Tumor necrosis at FDG-PET is an NCCN-IPI-independent predictor of outcome in DLBCL.
确定接受利妥昔单抗、环磷酰胺、阿霉素、长春新碱和泼尼松(R-CHOP)治疗的新诊断弥漫性大B细胞淋巴瘤(DLBCL)患者中,FDG-PET检查时肿瘤坏死情况的预后价值。
回顾性纳入108例新诊断的DLBCL患者,这些患者在接受R-CHOP治疗前接受了FDG-PET检查。评估FDG-PET检查时淋巴瘤部位是否存在符合肿瘤坏死的放射性缺损区。进行单因素和多因素Cox回归分析,以确定肿瘤坏死和美国国立综合癌症网络国际预后指数(NCCN-IPI)与无进展生存期(PFS)和总生存期(OS)之间的关联。

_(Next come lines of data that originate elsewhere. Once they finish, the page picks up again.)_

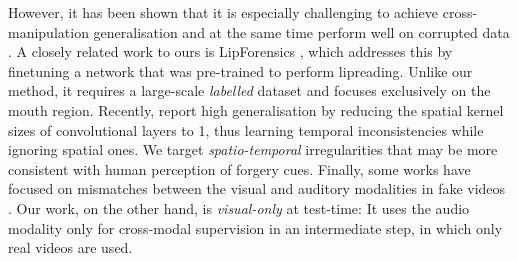 \documentclass[10pt,twocolumn,letterpaper]{article}
\begin{document}
\begin{description}[wide,itemindent=\labelsep]
However, it has been shown that it is especially challenging to achieve cross-manipulation generalisation and at the same time perform well on corrupted data \cite{haliassos2021lips}. A closely related work to ours is LipForensics \cite{haliassos2021lips}, which addresses this by finetuning a network that was pre-trained to perform lipreading. Unlike our method, it requires a large-scale \textit{labelled} dataset and focuses exclusively on the mouth region. Recently, \cite{zheng2021exploring} report high generalisation by reducing the spatial kernel sizes of convolutional layers to 1, thus learning temporal inconsistencies while ignoring spatial ones. We target \textit{spatio-temporal} irregularities that may be more consistent with human perception of forgery cues. Finally, some works have focused on mismatches between the visual and auditory modalities in fake videos \cite{zhou2021joint, mittal2020emotions, agarwal2020detecting, korshunov2018speaker, chugh2020not}. Our work, on the other hand, is \textit{visual-only} at test-time: It uses the audio modality only for cross-modal supervision in an intermediate step, in which only real videos are used.

\end{description}
\end{document}
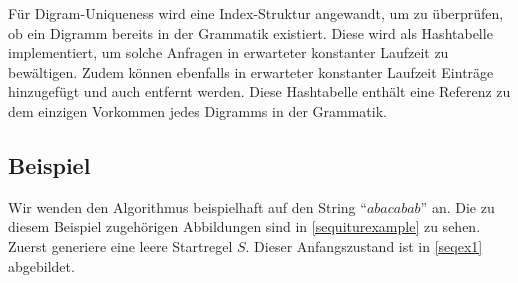 Für Digram-Uniqueness wird eine Index-Struktur angewandt, um zu überprüfen, ob ein Digramm bereits in der Grammatik existiert. Diese wird als Hashtabelle implementiert, um solche Anfragen in erwarteter konstanter Laufzeit zu bewältigen. Zudem können ebenfalls in erwarteter konstanter Laufzeit Einträge hinzugefügt und auch entfernt werden. Diese Hashtabelle enthält eine Referenz zu dem einzigen Vorkommen jedes Digramms in der Grammatik. 


\subsection{Beispiel}

Wir wenden den Algorithmus beispielhaft auf den String \enquote{$abacabab$} an. Die zu diesem Beispiel zugehörigen Abbildungen sind in \autoref{sequiturexample} zu sehen.\\
Zuerst generiere eine leere Startregel $S$. Dieser Anfangszustand ist in \autoref{seqex1} abgebildet.

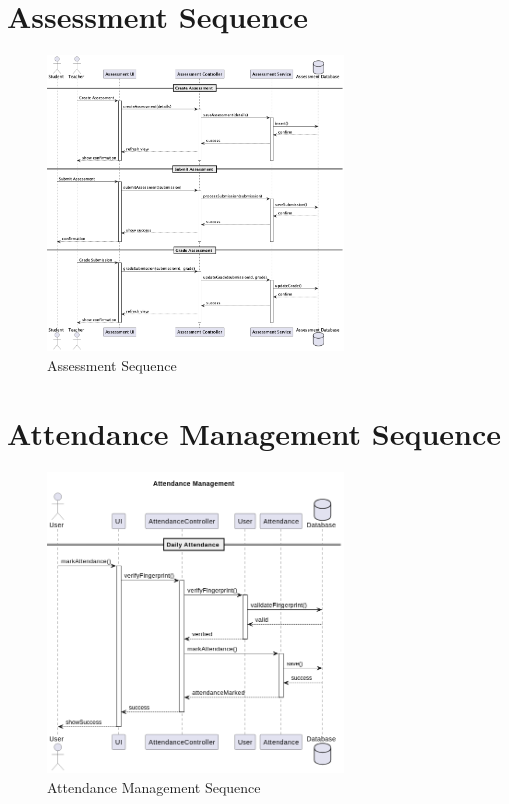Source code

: \documentclass[12pt,a4paper]{report}
\begin{document}
\section{Assessment Sequence}
\begin{figure}[htbp]
    \centering
    \includegraphics[width=0.7\textwidth]{assessment-sequence.png}
    \caption{Assessment Sequence}
    \label{fig:assessment-sequence}
\end{figure}

\section{Attendance Management Sequence}
\begin{figure}[htbp]
    \centering
    \includegraphics[width=0.7\textwidth]{attendance-management-sequence.png}
    \caption{Attendance Management Sequence}
    \label{fig:attendance-management-sequence}
\end{figure}
\end{document}
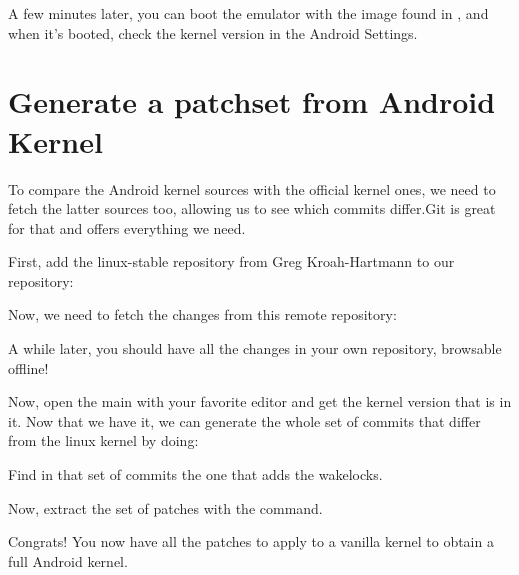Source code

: 
A few minutes later, you can boot the emulator with the image found in
, and when it's booted, check the kernel version in the
Android Settings.

\section{Generate a patchset from Android Kernel}

To compare the Android kernel sources with the official kernel ones,
we need to fetch the latter sources too, allowing us to see which 
commits differ.Git is great for that and offers everything we need.

First, add the linux-stable repository from Greg Kroah-Hartmann to our
repository:


Now, we need to fetch the changes from this remote repository:


A while later, you should have all the changes in your own repository, browsable
offline!

Now, open the main  with your favorite editor and get the kernel version
that is in it. Now that we have it, we can generate the whole set of commits that
differ from the linux kernel by doing:


Find in that set of commits the one that adds the wakelocks.

Now, extract the set of patches with the  command.

Congrats! You now have all the patches to apply to a vanilla kernel to obtain a
full Android kernel.
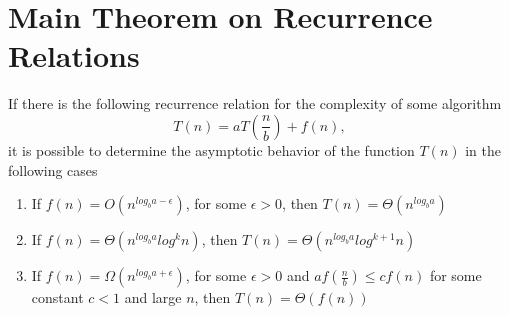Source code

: \section{Main Theorem on Recurrence Relations}

\begin{theorem}
\label{addAlgoMasterTheorem}
If there is the following recurrence relation for the complexity
of some algorithm
\[
T\left( n \right ) = a T \left( \frac{n}{b} \right) + f\left( n \right ),
\]
it is possible to determine the asymptotic behavior of the function 
$T\left( n\right ) $ in the following cases
\begin{enumerate}
\item If $f\left(n\right) = O\left( n^{log_ba - \epsilon}\right)$,
  for some $\epsilon > 0$, then 
$T\left(n\right) = \Theta\left(n^{log_ba}\right)$
\item If 
$f\left(n\right) = \Theta\left( n^{log_ba}log^{k}n\right)$, then 
$T\left(n\right) = \Theta\left(n^{log_ba}log^{k + 1}n\right)$
\item If $f\left(n\right) = \Omega\left( n^{log_ba + \epsilon}\right)$,
  for some $\epsilon > 0$ and $a f\left(\frac{n}{b}\right) \le c f
  \left( n \right)$ for some constant $c < 1$ and large $n$, then 
$T\left(n\right) = \Theta\left(f\left(n\right)\right)$
\end{enumerate}
\end{theorem}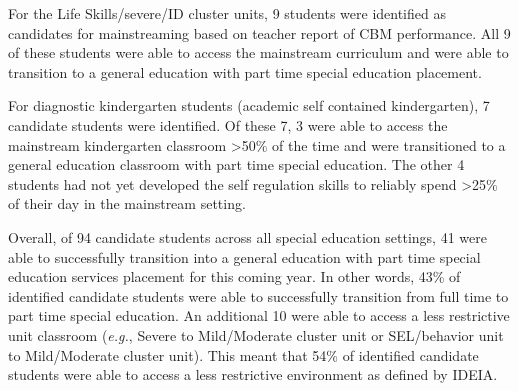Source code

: \documentclass[twoside]{article}
\begin{document}
For the Life Skills/severe/ID cluster units, 9 students were identified as candidates for mainstreaming based on teacher report of CBM performance. All 9 of these students were able to access the mainstream curriculum and were able to transition to a general education with part time special education placement. 

For diagnostic kindergarten students (academic self contained kindergarten), 7 candidate students were identified. Of these 7, 3 were able to access the mainstream kindergarten classroom >50\% of the time and were transitioned to a general education classroom with part time special education. The other 4 students had not yet developed the self regulation skills to reliably spend \textgreater25\% of their day in the mainstream setting. 

Overall, of 94 candidate students across all special education settings, 41 were able to successfully transition into a general education with part time special education services placement for this coming year. In other words, 43\% of identified candidate students were able to successfully transition from full time to part time special education. An additional 10 were able to access a less restrictive unit classroom (\textit{e.g.}, Severe to Mild/Moderate cluster unit or SEL/behavior unit to Mild/Moderate cluster unit). This meant that 54\% of identified candidate students were able to access a less restrictive environment as defined by IDEIA. 
\end{document}
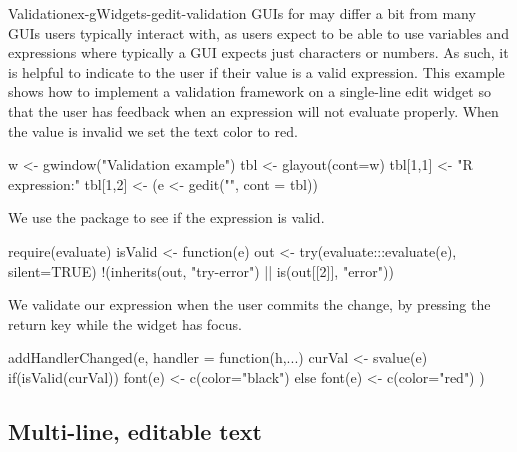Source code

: \begin{example}{Validation}{ex-gWidgets-gedit-validation}
GUIs for \R\/ may differ a bit from many GUIs users typically
interact with, as \R\/ users expect to be able to use variables and
expressions where typically a GUI expects just characters or
numbers. As such, it is helpful to indicate to the user if their value
is a valid expression. This example shows how to implement a
validation framework on a single-line edit widget so that the user has
feedback when an expression will not evaluate properly.  When the
value is invalid we set the text color to red.


\begin{Schunk}
\begin{Sinput}
 w <- gwindow("Validation example")
 tbl <- glayout(cont=w)
 tbl[1,1] <- "R expression:"
 tbl[1,2] <- (e <- gedit("", cont = tbl))
\end{Sinput}
\end{Schunk}


We use the  package to see if the expression is valid.
\begin{Schunk}
\begin{Sinput}
 require(evaluate)
 isValid <- function(e) {
   out <- try(evaluate:::evaluate(e), silent=TRUE)
   !(inherits(out, "try-error") ||  is(out[[2]], "error"))
 }
\end{Sinput}
\end{Schunk}
%

We validate our expression when the user commits the change, by
pressing the return key while the widget has focus. 


\begin{Schunk}
\begin{Sinput}
 addHandlerChanged(e, handler = function(h,...) {
   curVal <- svalue(e)
   if(isValid(curVal)) {
     font(e) <- c(color="black")
   } else {
     font(e) <- c(color="red")
   }
 })
\end{Sinput}
\end{Schunk}

\end{example}

\subsection{Multi-line, editable text}
\label{sec:gWidgets-multi-line-editable}

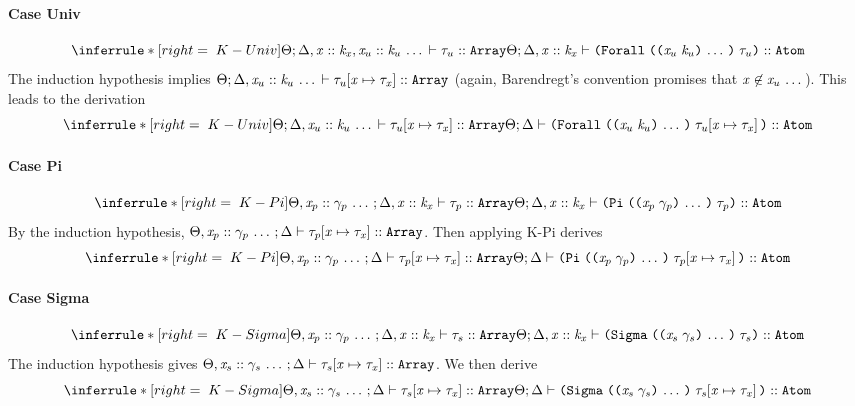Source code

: \begin{sproof}
  \paragraph{Case {\sc Univ}}
  \[\infr[K-Univ]
  {\kindof
    {\sEnv}{\kEnv, \haskind{\var}{\kind_\var}, \sequence{\haskind{\var_u}{\kind_u}}}
    {\type_u}{\kindarray}}
  {\kindof
    {\sEnv}{\kEnv, \haskind{\var}{\kind_\var}}
    {\typeuniv{\sequence{\notevar{\var_u}{\kind_u}}}{\type_u}}{\kindatom}}\]
  The induction hypothesis implies
  $\kindof{\sEnv}{\kEnv, \sequence{\haskind{\var_u}{\kind_u}}}{\typesubst{\type_u}}{\kindarray}$
  (again, Barendregt's convention promises that $\var \not\in \sequence{\var_u}$).
  This leads to the derivation
  \[\infr[K-Univ]
  {\kindof
    {\sEnv}{\kEnv, \sequence{\haskind{\var_u}{\kind_u}}}
    {\typesubst{\type_u}}{\kindarray}}
  {\kindof
    {\sEnv}{\kEnv}
    {\typeuniv{\sequence{\notevar{\var_u}{\kind_u}}}{\typesubst{\type_u}}}{\kindatom}}\]

  \paragraph{Case {\sc Pi}}
  \[\infr[K-Pi]
  {\kindof{\sEnv, \sequence{\hassort{\var_p}{\sort_p}}}{\kEnv, \haskind{\var}{\kind_\var}}
    {\type_p}{\kindarray}}
  {\kindof{\sEnv}{\kEnv, \haskind{\var}{\kind_\var}}
    {\typedprod{\sequence{\notevar{\var_p}{\sort_p}}}{\type_p}}
    {\kindatom}}\]
  By the induction hypothesis,
  $\kindof{\sEnv, \sequence{\hassort{\var_p}{\sort_p}}}{\kEnv}{\typesubst{\type_p}}{\kindarray}$.
  Then applying {\sc K-Pi} derives
  \[\infr[K-Pi]
  {\kindof{\sEnv, \sequence{\hassort{\var_p}{\sort_p}}}{\kEnv}
    {\typesubst{\type_p}}{\kindarray}}
  {\kindof{\sEnv}{\kEnv}
    {\typedprod{\sequence{\notevar{\var_p}{\sort_p}}}{\typesubst{\type_p}}}
    {\kindatom}}\]

  \paragraph{Case {\sc Sigma}}
  \[\infr[K-Sigma]
  {\kindof{\sEnv, \sequence{\hassort{\var_p}{\sort_p}}}{\kEnv, \haskind{\var}{\kind_\var}}
    {\type_s}{\kindarray}}
  {\kindof{\sEnv}{\kEnv, \haskind{\var}{\kind_\var}}
    {\typedsum{\sequence{\notevar{\var_s}{\sort_s}}}{\type_s}}
    {\kindatom}}\]
  The induction hypothesis gives
  $\kindof{\sEnv, \sequence{\hassort{\var_s}{\sort_s}}}{\kEnv}{\typesubst{\type_s}}{\kindarray}$.
  We then derive
  \[\infr[K-Sigma]
  {\kindof{\sEnv, \sequence{\hassort{\var_s}{\sort_s}}}{\kEnv}
    {\typesubst{\type_s}}{\kindarray}}
  {\kindof{\sEnv}{\kEnv}
    {\typedsum{\sequence{\notevar{\var_s}{\sort_s}}}{\typesubst{\type_s}}}
    {\kindatom}}\]
 

\end{sproof}
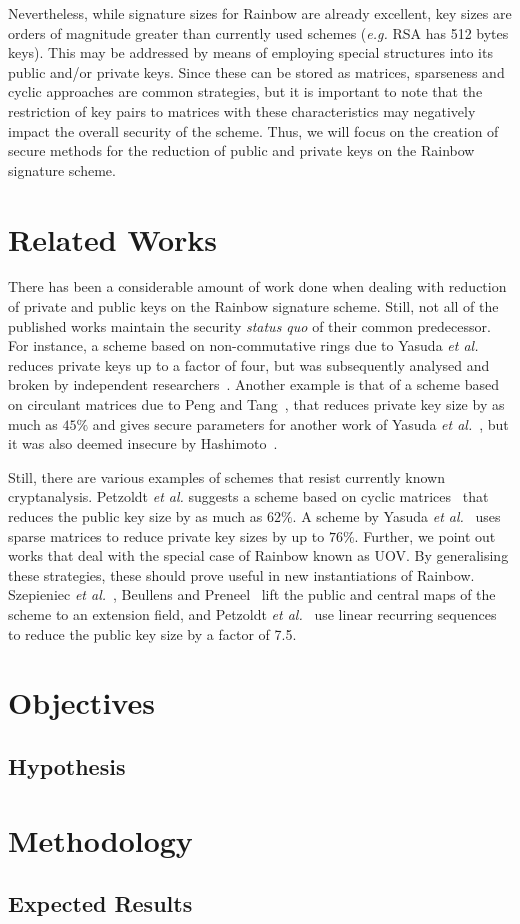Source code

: \documentclass[10pt]{article}
\begin{document}
Nevertheless, while signature sizes for Rainbow are already excellent, key sizes are orders of magnitude greater than currently used schemes (\emph{e.g.} RSA has 512 bytes keys). This may be addressed by means of employing special structures into its public and/or private keys. Since these can be stored as matrices, sparseness and cyclic approaches are common strategies, but it is important to note that the restriction of key pairs to matrices with these characteristics may negatively impact the overall security of the scheme. Thus, we will focus on the creation of secure methods for the reduction of public and private keys on the Rainbow signature scheme.

\section{Related Works}

There has been a considerable amount of work done when dealing with reduction of private and public keys on the Rainbow signature scheme. Still, not all of the published works maintain the security \emph{status quo} of their common predecessor. For instance, a scheme based on non-commutative rings due to Yasuda \emph{et al.}~\cite{} reduces private keys up to a factor of four, but was subsequently analysed and broken by independent researchers~\cite{}. Another example is that of a scheme based on circulant matrices due to Peng and Tang~\cite{}, that reduces private key size by as much as $45\%$ and gives secure parameters for another work of Yasuda \emph{et al.}~\cite{}, but it was also deemed insecure by Hashimoto~\cite{}. 

Still, there are various examples of schemes that resist currently known cryptanalysis. Petzoldt \emph{et al.} suggests a scheme based on cyclic matrices~\cite{} that reduces the public key size by as much as $62\%$. A scheme by Yasuda \emph{et al.}~\cite{} uses sparse matrices to reduce private key sizes by up to $76\%$. Further, we point out works that deal with the special case of Rainbow known as UOV. By generalising these strategies, these should prove useful in new instantiations of Rainbow. Szepieniec \emph{et al.}~\cite{}, Beullens and Preneel~\cite{} lift the public and central maps of the scheme to an extension field, and Petzoldt \emph{et al.}~\cite{} use linear recurring sequences to reduce the public key size by a factor of 7.5.

\section{Objectives}

\subsection{Hypothesis}

\section{Methodology}

\subsection{Expected Results}



\end{document}
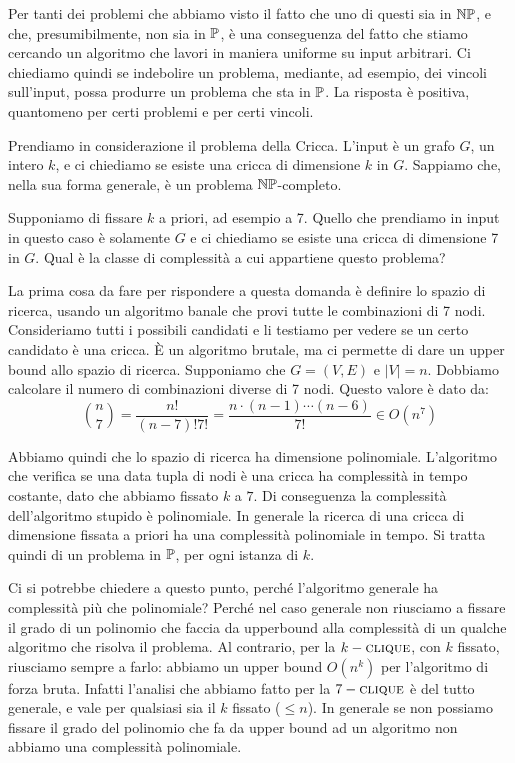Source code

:Per tanti dei problemi che abbiamo visto il fatto che uno di questi sia in $\mathbb{NP}$, e che,
presumibilmente, non sia in $\mathbb{P}$, è una conseguenza del fatto che stiamo cercando un algoritmo
che lavori in maniera uniforme su input arbitrari. Ci chiediamo quindi se indebolire un problema,
mediante, ad esempio, dei vincoli sull'input, possa produrre un problema che sta in $\mathbb{P}$. La
risposta è positiva, quantomeno per certi problemi e per certi vincoli.

Prendiamo in considerazione il problema della Cricca. L'input è un grafo $G$, un intero $k$, e ci
chiediamo se esiste una cricca di dimensione $k$ in $G$. Sappiamo che, nella sua forma generale, è
un problema $\mathbb{NP}$-completo.

Supponiamo di fissare $k$ a priori, ad esempio a 7. Quello che prendiamo in input in questo caso
è solamente $G$ e ci chiediamo se esiste una cricca di dimensione 7 in $G$. Qual è la classe di
complessità a cui appartiene questo problema?

La prima cosa da fare per rispondere a questa domanda è definire lo spazio di ricerca, usando un
algoritmo banale che provi tutte le combinazioni di 7 nodi. Consideriamo tutti i possibili candidati
e li testiamo per vedere se un certo candidato è una cricca. È un algoritmo brutale, ma ci
permette di dare un upper bound allo spazio di ricerca. Supponiamo che $G=(V,E)$ e $|V| = n$.
Dobbiamo calcolare il numero di combinazioni diverse di 7 nodi. Questo valore è dato da:
\begin{equation*}
    \binom{n}{7} = \frac{n!}{(n-7)!7!} = \frac{n\cdot (n-1) \cdots (n-6)}{7!} \in O(n^{7})
\end{equation*}

Abbiamo quindi che lo spazio di ricerca ha dimensione polinomiale. L'algoritmo che verifica se una
data tupla di nodi è una cricca ha complessità in tempo costante, dato che abbiamo fissato $k$ a
$7$. Di conseguenza la complessità dell'algoritmo stupido è polinomiale. In generale la ricerca di
una cricca di dimensione fissata a priori ha una complessità polinomiale in tempo. Si tratta quindi
di un problema in $\mathbb{P}$, per ogni istanza di $k$.

Ci si potrebbe chiedere a questo punto, perché l'algoritmo generale ha complessità più che
polinomiale? Perché nel caso generale non riusciamo a fissare il grado di un polinomio che faccia
da upperbound alla complessità di un qualche algoritmo che risolva il problema. Al contrario, per
la $k-\textsc{clique}$, con $k$ fissato, riusciamo sempre a farlo: abbiamo un upper bound $O(n^{k})$ per
l'algoritmo di forza bruta. Infatti l'analisi che abbiamo fatto per la $7-\textsc{clique}$ è del tutto
generale, e vale per qualsiasi sia il $k$ fissato ($\leq n$). In generale se non possiamo fissare il
grado del polinomio che fa da upper bound ad un algoritmo non abbiamo una complessità polinomiale.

单因素Cox回归分析显示,肿瘤坏死和较高的NCCN-IPI风险组均与PFS(分别为P=0.024和P<0.001)和OS(分别为P=0.034和P<0.001)显著相关。多因素Cox回归分析显示,肿瘤坏死和NCCN-IPI均是PFS(分别为P=0.007,风险比:2.723 [95%置信区间:1.324-5.597]和P<0.001,风险比:2.952 [95%置信区间:1.876-4.646])和OS(分别为P=0.009,风险比:2.794 [95%置信区间:1.305-5.985]和P<0.001,风险比:2.813 [95%置信区间:1.724-4.587])的独立显著预测因素。
FDG-PET检查时的肿瘤坏死是DLBCL中NCCN-IPI独立的预后预测因素。